» What is being asked: Images are not wanted; transcribe the rest of the listing exactly.

» Source material:
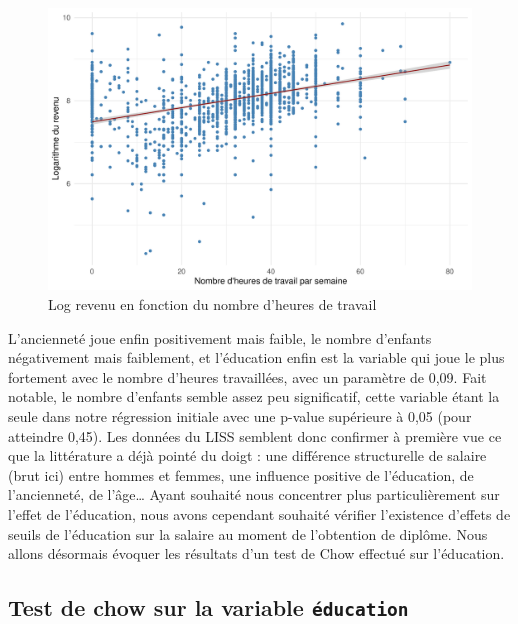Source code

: \documentclass[a4paper, french, 11 pt]{article}\usepackage[]{graphicx}\usepackage[]{xcolor}
\makeatletter
\newenvironment{kframe}{%
 \def\at@end@of@kframe{}%
 \ifinner\ifhmode%
  \def\at@end@of@kframe{\end{minipage}}%
  \begin{minipage}{\columnwidth}%
 \fi\fi%
 \def\FrameCommand##1{\hskip\@totalleftmargin \hskip-\fboxsep
 \colorbox{shadecolor}{##1}\hskip-\fboxsep
     \hskip-\linewidth \hskip-\@totalleftmargin \hskip\columnwidth}%
 \MakeFramed {\advance\hsize-\width
   \@totalleftmargin\z@ \linewidth\hsize
   \@setminipage}}%
 {\par\unskip\endMakeFramed%
 \at@end@of@kframe}
\newenvironment{knitrout}{}{} %
\makeatother
\begin{document}
\begin{knitrout}
\color{fgcolor}\begin{kframe}


{\ttfamily\noindent\itshape{}}\end{kframe}
\end{knitrout}

\begin{figure}[h]
\center
\includegraphics[width=0.7\linewidth]{figure/heures_logrevenu.pdf}
\caption{Log revenu en fonction du nombre d'heures de travail\label{fig:heureslogrevenu}}
\end{figure}

L’ancienneté joue enfin positivement mais faible, le nombre d’enfants négativement mais faiblement, et l’éducation enfin est la variable qui joue le plus fortement avec le nombre d’heures travaillées, avec un paramètre de 0,09. Fait notable, le nombre d’enfants semble assez peu significatif, cette variable étant la seule dans notre régression initiale avec une p-value supérieure à 0,05 (pour atteindre 0,45).
        Les données du LISS semblent donc confirmer à première vue ce que la littérature a déjà pointé du doigt : une différence structurelle de salaire (brut ici) entre hommes et femmes, une influence positive de l’éducation, de l’ancienneté, de l’âge… Ayant souhaité nous concentrer plus particulièrement sur l’effet de l’éducation, nous avons cependant souhaité vérifier l’existence d'effets de seuils de l’éducation sur la salaire au moment de l’obtention de diplôme. Nous allons désormais évoquer les résultats d’un test de Chow effectué sur l’éducation. 

\subsection{Test de chow sur la variable \texttt{éducation}}
\end{document}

» Answer for the task:
Source code

: \documentclass[a4paper, french, 11 pt]{article}\usepackage[]{graphicx}\usepackage[]{xcolor}
\makeatletter
\newenvironment{kframe}{%
 \def\at@end@of@kframe{}%
 \ifinner\ifhmode%
  \def\at@end@of@kframe{\end{minipage}}%
  \begin{minipage}{\columnwidth}%
 \fi\fi%
 \def\FrameCommand##1{\hskip\@totalleftmargin \hskip-\fboxsep
 \colorbox{shadecolor}{##1}\hskip-\fboxsep
     \hskip-\linewidth \hskip-\@totalleftmargin \hskip\columnwidth}%
 \MakeFramed {\advance\hsize-\width
   \@totalleftmargin\z@ \linewidth\hsize
   \@setminipage}}%
 {\par\unskip\endMakeFramed%
 \at@end@of@kframe}
\newenvironment{knitrout}{}{} %
\makeatother
\begin{document}
\begin{knitrout}
\color{fgcolor}\begin{kframe}


{\ttfamily\noindent\itshape{}}\end{kframe}
\end{knitrout}

\begin{figure}[h]
\center
\includegraphics[width=0.7\linewidth]{figure/heures_logrevenu.pdf}
\caption{Log revenu en fonction du nombre d'heures de travail\label{fig:heureslogrevenu}}
\end{figure}

L’ancienneté joue enfin positivement mais faible, le nombre d’enfants négativement mais faiblement, et l’éducation enfin est la variable qui joue le plus fortement avec le nombre d’heures travaillées, avec un paramètre de 0,09. Fait notable, le nombre d’enfants semble assez peu significatif, cette variable étant la seule dans notre régression initiale avec une p-value supérieure à 0,05 (pour atteindre 0,45).
        Les données du LISS semblent donc confirmer à première vue ce que la littérature a déjà pointé du doigt : une différence structurelle de salaire (brut ici) entre hommes et femmes, une influence positive de l’éducation, de l’ancienneté, de l’âge… Ayant souhaité nous concentrer plus particulièrement sur l’effet de l’éducation, nous avons cependant souhaité vérifier l’existence d'effets de seuils de l’éducation sur la salaire au moment de l’obtention de diplôme. Nous allons désormais évoquer les résultats d’un test de Chow effectué sur l’éducation. 

\subsection{Test de chow sur la variable \texttt{éducation}}
\end{document}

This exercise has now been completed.